MORE FROM FORBESComet Tracker: Exactly Where To See The ‘Green Comet’ Tonight (But Don’t Look Directly At It)

Monday, February 6: Moon and Regulus

Wait a few hours after sunset and look to the east with naked eyes you’ll easily see the 98%-lit waning gibbous moon rising about 4.5º from Regulus, the brightest star in the constellation of Leo “the Lion” an a “Royal Star” to ancient Persian astronomers.

Friday, February 10: Mars and a comet #1

If it’s still shining brightly then comet C/2022 E3 (ZTF) will be visible very close to the red planet tonight. Put a pair of 10×50 (or similar) binoculars up to Mars and go slightly to the left and you should see it. If you’re lucky—and your sky is dark enough—you may even see it with your naked eyes.

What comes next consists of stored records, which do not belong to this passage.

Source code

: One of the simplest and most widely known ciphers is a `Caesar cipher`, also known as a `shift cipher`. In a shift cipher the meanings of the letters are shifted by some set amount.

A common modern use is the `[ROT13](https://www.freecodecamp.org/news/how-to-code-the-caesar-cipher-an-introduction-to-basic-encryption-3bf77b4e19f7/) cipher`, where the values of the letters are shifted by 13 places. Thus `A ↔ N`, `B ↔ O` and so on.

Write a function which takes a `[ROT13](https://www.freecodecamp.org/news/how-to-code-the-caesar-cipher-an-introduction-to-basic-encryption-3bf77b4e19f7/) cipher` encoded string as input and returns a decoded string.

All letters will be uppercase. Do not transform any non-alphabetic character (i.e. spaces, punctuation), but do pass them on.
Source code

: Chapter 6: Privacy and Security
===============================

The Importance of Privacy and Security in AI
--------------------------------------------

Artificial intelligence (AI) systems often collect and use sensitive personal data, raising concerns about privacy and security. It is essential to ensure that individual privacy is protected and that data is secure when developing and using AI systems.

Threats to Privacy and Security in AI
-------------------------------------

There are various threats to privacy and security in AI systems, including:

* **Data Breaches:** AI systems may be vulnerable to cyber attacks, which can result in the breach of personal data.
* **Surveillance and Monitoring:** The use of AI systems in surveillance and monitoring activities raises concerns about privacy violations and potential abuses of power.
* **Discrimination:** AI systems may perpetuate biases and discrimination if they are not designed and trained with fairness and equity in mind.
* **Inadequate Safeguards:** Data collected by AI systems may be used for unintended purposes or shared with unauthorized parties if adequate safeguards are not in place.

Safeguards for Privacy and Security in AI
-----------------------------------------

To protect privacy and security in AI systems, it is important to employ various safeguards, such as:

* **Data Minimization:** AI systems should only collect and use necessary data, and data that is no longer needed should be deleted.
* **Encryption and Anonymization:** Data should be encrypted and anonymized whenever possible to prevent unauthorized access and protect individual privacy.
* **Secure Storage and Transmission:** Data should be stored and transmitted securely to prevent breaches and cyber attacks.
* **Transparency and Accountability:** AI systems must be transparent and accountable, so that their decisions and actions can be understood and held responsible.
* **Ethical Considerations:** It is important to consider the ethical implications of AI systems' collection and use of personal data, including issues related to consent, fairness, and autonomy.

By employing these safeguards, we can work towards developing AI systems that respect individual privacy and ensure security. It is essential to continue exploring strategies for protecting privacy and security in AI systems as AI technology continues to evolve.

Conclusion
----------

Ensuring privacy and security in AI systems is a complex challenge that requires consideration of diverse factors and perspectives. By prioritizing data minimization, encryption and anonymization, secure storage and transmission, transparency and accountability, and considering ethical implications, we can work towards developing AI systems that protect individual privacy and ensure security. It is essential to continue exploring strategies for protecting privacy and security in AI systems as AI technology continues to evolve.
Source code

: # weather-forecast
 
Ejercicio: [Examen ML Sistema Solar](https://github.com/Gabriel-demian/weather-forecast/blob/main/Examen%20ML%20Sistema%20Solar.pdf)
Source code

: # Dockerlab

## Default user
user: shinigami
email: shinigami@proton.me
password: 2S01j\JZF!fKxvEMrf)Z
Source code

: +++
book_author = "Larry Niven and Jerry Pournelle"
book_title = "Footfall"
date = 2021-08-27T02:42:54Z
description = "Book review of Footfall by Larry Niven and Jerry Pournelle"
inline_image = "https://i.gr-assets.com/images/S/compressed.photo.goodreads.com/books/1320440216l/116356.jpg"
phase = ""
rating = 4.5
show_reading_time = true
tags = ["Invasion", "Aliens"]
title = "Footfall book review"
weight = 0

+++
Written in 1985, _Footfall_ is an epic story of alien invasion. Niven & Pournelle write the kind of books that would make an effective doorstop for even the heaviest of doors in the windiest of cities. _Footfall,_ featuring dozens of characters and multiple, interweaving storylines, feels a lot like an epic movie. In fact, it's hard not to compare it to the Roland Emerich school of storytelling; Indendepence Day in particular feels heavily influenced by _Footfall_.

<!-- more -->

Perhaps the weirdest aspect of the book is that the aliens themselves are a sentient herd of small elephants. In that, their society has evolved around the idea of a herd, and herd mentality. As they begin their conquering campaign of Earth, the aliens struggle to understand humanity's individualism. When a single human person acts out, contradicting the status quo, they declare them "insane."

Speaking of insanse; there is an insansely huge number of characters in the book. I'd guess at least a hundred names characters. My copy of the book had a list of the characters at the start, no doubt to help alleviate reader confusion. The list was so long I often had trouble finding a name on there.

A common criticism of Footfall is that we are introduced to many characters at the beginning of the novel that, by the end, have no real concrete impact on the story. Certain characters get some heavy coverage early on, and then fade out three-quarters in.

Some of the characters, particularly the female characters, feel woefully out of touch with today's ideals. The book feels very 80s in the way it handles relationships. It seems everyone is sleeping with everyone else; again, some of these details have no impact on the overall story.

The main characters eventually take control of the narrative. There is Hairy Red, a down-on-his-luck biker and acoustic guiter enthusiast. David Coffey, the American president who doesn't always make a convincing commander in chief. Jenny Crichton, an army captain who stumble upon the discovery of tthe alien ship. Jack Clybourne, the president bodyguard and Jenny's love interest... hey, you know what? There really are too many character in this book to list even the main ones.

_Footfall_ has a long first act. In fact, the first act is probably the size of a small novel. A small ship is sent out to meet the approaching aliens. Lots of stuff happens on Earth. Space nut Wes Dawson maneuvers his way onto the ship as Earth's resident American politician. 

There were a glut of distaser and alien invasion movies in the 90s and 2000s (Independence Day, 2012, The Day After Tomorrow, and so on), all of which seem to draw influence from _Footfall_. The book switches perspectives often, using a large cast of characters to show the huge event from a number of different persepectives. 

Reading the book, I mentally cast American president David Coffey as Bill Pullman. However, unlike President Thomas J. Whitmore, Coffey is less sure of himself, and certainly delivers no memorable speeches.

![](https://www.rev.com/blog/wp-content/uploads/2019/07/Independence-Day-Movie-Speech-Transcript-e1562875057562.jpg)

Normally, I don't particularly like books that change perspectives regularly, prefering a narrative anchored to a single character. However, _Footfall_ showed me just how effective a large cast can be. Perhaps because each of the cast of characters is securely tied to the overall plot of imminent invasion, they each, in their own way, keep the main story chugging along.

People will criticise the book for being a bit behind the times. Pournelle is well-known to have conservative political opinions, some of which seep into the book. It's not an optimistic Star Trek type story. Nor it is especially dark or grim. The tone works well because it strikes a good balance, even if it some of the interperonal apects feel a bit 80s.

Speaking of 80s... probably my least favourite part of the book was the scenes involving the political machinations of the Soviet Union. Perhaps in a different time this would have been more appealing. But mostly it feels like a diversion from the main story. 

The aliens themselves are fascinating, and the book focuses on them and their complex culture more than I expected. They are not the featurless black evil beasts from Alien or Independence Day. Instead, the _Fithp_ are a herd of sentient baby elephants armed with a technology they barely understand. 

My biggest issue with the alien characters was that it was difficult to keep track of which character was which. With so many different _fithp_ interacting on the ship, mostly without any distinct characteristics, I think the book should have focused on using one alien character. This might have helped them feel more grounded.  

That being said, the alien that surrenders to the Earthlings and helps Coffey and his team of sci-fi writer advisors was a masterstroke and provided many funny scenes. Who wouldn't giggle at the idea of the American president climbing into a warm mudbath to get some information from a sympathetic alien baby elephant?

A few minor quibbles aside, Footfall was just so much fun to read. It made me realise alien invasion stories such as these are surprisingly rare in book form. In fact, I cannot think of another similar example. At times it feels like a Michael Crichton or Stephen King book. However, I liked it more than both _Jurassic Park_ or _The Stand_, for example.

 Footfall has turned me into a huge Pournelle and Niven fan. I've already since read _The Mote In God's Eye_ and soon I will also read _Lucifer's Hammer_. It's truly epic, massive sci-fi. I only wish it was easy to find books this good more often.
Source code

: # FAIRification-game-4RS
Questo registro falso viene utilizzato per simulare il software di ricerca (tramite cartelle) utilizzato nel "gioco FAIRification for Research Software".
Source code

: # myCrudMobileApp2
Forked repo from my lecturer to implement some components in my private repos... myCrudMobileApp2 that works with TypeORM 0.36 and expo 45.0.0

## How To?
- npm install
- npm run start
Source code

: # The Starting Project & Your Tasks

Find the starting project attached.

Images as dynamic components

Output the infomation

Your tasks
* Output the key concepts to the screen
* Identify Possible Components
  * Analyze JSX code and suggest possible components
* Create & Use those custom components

Saturday, February 11: Mars and a comet #2

Here’s another chance to see C/2022 E3 (ZTF) close to Mars.

Constellation of the week: Auriga

The winter constellation of Auriga “the charioteer” is one of the oldest. It’s best found by identifying its brightest star Capella, which marks the charioteer’s shoulder. The constellation’s other bright stars include Elnath (which marks the charioteer’s horn) and Menkalinan (its shoulder). Within Auriga are a trio of open clusters of stars—M36, M37 and M38—which are best seen through a telescope or binoculars.

Object of the week: Flaming Star Nebula

In Auriga you’ll find the Flaming Star Nebula (IC 405), a large emission nebula about 1,500 light-years from Earth that can be seen through a telescope. A faint, diffuse cloud of gas and dust, it’s named for AE Aurigae, a bright star within the nebula.

Times and dates given apply to mid-northern latitudes. For the most accurate location-specific information consult online planetariums like Stellarium and The Sky Live. Check planet-rise/planet-set, sunrise/sunset and moonrise/moonset times for where you are.

Wishing you clear skies and wide eyes.